§ **Task goal**
Copy out the entries below exactly as they stand, but only from the line containing "SWNH9MedvEpY0xQGAUx+t4E87I3iekeuAJ0NfNxfrWf7/3eryLwoMKTYg5hCO3my" through the line containing "c+a3Rw3AGk6GZzLaH4rr9t9VPhyQbYRY+iq79PXX3Dlig3zx69F5hqT3zizSfSPr".

Start of Dataset records

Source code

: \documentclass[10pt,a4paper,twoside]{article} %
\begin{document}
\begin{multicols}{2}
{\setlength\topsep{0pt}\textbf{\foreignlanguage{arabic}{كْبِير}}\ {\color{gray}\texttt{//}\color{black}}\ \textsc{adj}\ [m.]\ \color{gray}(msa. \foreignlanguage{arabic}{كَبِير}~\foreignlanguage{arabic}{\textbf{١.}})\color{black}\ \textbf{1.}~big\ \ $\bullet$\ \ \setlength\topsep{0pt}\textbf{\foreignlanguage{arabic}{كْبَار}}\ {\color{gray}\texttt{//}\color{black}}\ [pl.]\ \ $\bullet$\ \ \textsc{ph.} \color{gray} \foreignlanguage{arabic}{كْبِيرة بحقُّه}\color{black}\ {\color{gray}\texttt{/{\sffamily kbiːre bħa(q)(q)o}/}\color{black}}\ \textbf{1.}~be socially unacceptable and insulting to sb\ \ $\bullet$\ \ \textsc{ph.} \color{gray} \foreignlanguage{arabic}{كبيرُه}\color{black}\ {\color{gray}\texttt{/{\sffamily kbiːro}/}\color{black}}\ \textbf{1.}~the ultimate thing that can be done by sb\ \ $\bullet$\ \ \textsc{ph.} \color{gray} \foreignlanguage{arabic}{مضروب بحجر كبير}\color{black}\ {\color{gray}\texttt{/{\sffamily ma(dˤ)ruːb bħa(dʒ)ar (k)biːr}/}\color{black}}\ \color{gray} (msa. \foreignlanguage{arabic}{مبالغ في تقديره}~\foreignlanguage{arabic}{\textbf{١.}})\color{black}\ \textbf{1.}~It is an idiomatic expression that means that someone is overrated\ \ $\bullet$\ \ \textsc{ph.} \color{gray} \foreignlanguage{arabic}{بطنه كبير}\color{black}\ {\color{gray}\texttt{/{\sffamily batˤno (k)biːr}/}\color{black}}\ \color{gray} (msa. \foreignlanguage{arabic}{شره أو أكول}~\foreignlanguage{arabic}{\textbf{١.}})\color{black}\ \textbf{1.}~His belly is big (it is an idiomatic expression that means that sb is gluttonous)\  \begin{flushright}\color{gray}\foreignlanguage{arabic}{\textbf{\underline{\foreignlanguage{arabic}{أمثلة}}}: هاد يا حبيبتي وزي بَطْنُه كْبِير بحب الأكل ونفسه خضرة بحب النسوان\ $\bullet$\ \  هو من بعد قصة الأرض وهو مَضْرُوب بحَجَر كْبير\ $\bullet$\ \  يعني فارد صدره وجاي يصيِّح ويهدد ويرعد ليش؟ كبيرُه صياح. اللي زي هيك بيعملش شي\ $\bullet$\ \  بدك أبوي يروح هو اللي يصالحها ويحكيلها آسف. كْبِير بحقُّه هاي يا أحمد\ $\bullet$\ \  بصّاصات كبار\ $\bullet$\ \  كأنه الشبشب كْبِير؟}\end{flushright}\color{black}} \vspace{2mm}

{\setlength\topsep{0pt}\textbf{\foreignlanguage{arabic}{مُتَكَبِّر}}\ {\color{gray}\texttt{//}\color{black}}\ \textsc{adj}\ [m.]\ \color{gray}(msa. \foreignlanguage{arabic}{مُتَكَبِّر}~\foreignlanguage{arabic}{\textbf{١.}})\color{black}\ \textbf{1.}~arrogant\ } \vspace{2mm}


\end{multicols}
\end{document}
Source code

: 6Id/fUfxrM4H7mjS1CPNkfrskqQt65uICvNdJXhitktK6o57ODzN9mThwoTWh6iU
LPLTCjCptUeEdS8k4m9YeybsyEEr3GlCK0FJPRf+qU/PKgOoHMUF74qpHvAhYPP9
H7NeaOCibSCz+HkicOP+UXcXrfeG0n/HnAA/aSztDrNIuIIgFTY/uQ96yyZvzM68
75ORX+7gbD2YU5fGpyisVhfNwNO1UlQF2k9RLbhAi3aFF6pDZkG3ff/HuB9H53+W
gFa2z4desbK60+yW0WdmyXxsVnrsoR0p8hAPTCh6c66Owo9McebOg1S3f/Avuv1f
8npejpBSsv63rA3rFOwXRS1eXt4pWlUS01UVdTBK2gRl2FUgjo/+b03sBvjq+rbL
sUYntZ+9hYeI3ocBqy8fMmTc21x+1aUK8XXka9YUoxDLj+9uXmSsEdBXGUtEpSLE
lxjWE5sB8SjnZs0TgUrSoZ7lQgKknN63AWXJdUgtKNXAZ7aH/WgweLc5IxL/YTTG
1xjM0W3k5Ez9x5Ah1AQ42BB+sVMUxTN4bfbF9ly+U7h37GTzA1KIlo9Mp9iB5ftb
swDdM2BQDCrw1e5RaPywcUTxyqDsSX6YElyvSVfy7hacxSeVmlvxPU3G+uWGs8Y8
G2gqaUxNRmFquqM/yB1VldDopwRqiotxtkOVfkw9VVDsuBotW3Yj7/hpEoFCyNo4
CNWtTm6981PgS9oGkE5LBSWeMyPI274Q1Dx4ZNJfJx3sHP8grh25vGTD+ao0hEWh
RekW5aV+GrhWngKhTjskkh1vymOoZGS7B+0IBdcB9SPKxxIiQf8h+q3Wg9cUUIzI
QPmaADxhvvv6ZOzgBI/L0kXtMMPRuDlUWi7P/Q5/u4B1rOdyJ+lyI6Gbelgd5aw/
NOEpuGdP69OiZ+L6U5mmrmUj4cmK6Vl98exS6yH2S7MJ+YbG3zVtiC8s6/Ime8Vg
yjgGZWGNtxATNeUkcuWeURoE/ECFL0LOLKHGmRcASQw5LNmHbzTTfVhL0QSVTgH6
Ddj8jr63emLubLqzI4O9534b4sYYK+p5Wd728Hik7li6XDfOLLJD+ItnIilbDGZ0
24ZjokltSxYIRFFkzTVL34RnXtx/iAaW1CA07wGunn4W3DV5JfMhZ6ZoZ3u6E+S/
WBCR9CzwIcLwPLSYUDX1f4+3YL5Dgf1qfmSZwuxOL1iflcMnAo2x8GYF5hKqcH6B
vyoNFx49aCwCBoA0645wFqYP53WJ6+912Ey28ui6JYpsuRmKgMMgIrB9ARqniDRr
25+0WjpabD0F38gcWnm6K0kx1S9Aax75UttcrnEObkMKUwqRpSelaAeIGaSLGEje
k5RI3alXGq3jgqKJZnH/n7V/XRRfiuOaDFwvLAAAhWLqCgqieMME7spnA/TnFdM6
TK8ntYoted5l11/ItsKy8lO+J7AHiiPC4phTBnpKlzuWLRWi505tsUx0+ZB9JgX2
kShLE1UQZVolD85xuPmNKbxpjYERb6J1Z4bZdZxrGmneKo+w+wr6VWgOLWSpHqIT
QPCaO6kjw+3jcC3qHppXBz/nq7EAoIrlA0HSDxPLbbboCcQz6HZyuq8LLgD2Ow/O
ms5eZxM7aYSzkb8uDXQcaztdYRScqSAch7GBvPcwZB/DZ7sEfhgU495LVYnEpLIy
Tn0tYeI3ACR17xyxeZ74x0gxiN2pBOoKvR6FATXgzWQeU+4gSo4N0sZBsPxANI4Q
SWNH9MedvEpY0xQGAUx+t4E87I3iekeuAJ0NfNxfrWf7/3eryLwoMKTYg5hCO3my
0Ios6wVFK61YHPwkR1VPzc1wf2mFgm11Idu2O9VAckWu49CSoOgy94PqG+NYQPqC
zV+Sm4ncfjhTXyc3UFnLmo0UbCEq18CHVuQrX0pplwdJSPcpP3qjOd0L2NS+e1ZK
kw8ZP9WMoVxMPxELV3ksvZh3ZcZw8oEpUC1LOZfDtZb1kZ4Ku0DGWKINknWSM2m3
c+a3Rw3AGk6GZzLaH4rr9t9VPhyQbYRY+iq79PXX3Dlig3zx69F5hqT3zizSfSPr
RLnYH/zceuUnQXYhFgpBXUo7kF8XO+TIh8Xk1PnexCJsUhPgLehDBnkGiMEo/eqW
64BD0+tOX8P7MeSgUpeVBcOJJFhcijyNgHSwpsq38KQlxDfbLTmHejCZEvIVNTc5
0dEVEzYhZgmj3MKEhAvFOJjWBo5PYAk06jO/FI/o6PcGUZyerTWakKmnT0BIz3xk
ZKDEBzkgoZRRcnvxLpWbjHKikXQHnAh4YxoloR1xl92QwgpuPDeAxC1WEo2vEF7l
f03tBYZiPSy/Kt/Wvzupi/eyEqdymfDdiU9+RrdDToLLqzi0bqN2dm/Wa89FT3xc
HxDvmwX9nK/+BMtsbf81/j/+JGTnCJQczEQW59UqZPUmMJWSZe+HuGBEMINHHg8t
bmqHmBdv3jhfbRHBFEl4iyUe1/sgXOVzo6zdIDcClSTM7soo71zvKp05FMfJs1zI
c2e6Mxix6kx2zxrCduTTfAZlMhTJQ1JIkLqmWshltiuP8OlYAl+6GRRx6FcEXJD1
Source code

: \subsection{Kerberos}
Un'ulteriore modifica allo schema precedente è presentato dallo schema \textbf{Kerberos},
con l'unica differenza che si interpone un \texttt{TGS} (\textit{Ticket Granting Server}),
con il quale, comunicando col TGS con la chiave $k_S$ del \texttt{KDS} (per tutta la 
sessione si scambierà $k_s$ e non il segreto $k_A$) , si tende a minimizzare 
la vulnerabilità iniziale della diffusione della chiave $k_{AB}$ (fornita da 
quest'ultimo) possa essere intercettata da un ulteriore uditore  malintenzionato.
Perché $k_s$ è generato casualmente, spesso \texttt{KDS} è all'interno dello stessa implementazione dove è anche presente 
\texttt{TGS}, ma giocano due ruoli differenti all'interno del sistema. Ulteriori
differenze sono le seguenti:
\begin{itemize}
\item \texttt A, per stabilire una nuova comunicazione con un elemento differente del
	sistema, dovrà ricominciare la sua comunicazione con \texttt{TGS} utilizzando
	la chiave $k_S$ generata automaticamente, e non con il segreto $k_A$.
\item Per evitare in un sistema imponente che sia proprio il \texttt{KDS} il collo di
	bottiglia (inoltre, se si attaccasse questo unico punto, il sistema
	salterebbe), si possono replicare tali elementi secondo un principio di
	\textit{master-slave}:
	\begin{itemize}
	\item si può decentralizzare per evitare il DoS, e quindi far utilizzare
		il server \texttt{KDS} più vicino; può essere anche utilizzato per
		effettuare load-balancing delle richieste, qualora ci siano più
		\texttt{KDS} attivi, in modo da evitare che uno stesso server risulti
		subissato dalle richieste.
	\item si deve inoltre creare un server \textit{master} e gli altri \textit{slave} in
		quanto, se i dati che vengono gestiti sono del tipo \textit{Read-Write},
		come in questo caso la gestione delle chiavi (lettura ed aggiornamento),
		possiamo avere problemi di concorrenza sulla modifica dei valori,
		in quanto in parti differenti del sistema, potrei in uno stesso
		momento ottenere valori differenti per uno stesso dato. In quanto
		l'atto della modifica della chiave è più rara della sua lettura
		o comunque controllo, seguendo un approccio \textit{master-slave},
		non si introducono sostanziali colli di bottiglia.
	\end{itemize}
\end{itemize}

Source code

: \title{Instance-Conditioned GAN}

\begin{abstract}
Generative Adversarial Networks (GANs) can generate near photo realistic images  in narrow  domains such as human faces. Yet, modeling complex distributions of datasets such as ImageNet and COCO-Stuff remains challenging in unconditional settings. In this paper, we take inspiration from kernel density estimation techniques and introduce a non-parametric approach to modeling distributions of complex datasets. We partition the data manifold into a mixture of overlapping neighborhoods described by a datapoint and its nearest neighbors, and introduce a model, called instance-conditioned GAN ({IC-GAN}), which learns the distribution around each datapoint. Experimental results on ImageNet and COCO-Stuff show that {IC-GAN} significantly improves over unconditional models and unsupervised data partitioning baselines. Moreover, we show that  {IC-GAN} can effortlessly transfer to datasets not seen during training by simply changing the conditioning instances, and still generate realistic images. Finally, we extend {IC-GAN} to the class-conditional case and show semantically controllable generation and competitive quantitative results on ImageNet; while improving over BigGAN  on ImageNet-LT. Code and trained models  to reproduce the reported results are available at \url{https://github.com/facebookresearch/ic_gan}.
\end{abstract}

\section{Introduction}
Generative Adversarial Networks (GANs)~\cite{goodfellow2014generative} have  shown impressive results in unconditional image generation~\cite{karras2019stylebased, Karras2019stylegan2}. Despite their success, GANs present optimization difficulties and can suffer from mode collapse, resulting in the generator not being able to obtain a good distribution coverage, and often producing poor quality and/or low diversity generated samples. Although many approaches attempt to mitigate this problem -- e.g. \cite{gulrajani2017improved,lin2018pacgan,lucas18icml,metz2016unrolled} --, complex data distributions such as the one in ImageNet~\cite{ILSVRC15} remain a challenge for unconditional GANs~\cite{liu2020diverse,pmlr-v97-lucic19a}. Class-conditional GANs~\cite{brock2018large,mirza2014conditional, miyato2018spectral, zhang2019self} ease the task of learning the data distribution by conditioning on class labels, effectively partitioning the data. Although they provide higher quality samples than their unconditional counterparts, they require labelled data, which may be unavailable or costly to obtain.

End of Dataset records

§ **Task output**
SWNH9MedvEpY0xQGAUx+t4E87I3iekeuAJ0NfNxfrWf7/3eryLwoMKTYg5hCO3my
0Ios6wVFK61YHPwkR1VPzc1wf2mFgm11Idu2O9VAckWu49CSoOgy94PqG+NYQPqC
zV+Sm4ncfjhTXyc3UFnLmo0UbCEq18CHVuQrX0pplwdJSPcpP3qjOd0L2NS+e1ZK
kw8ZP9WMoVxMPxELV3ksvZh3ZcZw8oEpUC1LOZfDtZb1kZ4Ku0DGWKINknWSM2m3
c+a3Rw3AGk6GZzLaH4rr9t9VPhyQbYRY+iq79PXX3Dlig3zx69F5hqT3zizSfSPr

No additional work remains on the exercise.